--- DATA TO EXAMINE Enclosed Below ---
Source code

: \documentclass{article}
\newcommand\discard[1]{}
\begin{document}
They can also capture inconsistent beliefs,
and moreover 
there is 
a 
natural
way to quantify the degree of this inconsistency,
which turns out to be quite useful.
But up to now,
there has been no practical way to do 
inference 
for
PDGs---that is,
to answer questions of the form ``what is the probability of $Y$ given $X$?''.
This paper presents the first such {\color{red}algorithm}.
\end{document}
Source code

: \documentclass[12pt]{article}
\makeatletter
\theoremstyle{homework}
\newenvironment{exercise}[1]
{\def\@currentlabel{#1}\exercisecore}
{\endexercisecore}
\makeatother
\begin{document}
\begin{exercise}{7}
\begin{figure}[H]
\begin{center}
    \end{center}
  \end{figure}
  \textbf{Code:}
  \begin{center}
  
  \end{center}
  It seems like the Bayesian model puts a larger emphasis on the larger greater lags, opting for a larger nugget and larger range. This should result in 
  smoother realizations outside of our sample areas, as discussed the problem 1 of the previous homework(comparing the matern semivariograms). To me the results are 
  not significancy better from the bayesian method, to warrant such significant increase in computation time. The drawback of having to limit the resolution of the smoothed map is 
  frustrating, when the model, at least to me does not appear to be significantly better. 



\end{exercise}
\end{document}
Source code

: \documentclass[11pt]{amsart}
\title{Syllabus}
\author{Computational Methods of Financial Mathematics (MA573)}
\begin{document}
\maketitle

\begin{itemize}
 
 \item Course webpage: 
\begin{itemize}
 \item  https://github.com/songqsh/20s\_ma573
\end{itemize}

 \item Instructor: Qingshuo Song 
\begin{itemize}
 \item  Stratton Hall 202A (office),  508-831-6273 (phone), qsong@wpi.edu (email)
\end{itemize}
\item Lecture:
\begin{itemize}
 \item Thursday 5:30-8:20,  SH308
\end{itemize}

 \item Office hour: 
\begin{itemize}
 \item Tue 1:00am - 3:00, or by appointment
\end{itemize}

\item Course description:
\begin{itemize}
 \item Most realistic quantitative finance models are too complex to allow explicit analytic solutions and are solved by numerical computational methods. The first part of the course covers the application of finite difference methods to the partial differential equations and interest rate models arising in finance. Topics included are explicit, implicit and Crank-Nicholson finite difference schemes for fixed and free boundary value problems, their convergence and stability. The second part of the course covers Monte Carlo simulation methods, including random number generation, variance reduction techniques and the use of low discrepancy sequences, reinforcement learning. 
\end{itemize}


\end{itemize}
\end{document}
--- End of Enclosed DATA TO EXAMINE ---
(EXERCISE BRIEF): Print exactly the lines from the beginning of the entries through the line with "Methods of Financial". Output nothing more.

(EXERCISE ANSWER):
Source code

: \documentclass{article}
\newcommand\discard[1]{}
\begin{document}
They can also capture inconsistent beliefs,
and moreover 
there is 
a 
natural
way to quantify the degree of this inconsistency,
which turns out to be quite useful.
But up to now,
there has been no practical way to do 
inference 
for
PDGs---that is,
to answer questions of the form ``what is the probability of $Y$ given $X$?''.
This paper presents the first such {\color{red}algorithm}.
\end{document}
Source code

: \documentclass[12pt]{article}
\makeatletter
\theoremstyle{homework}
\newenvironment{exercise}[1]
{\def\@currentlabel{#1}\exercisecore}
{\endexercisecore}
\makeatother
\begin{document}
\begin{exercise}{7}
\begin{figure}[H]
\begin{center}
    \end{center}
  \end{figure}
  \textbf{Code:}
  \begin{center}
  
  \end{center}
  It seems like the Bayesian model puts a larger emphasis on the larger greater lags, opting for a larger nugget and larger range. This should result in 
  smoother realizations outside of our sample areas, as discussed the problem 1 of the previous homework(comparing the matern semivariograms). To me the results are 
  not significancy better from the bayesian method, to warrant such significant increase in computation time. The drawback of having to limit the resolution of the smoothed map is 
  frustrating, when the model, at least to me does not appear to be significantly better. 



\end{exercise}
\end{document}
Source code

: \documentclass[11pt]{amsart}
\title{Syllabus}
\author{Computational Methods of Financial Mathematics (MA573)}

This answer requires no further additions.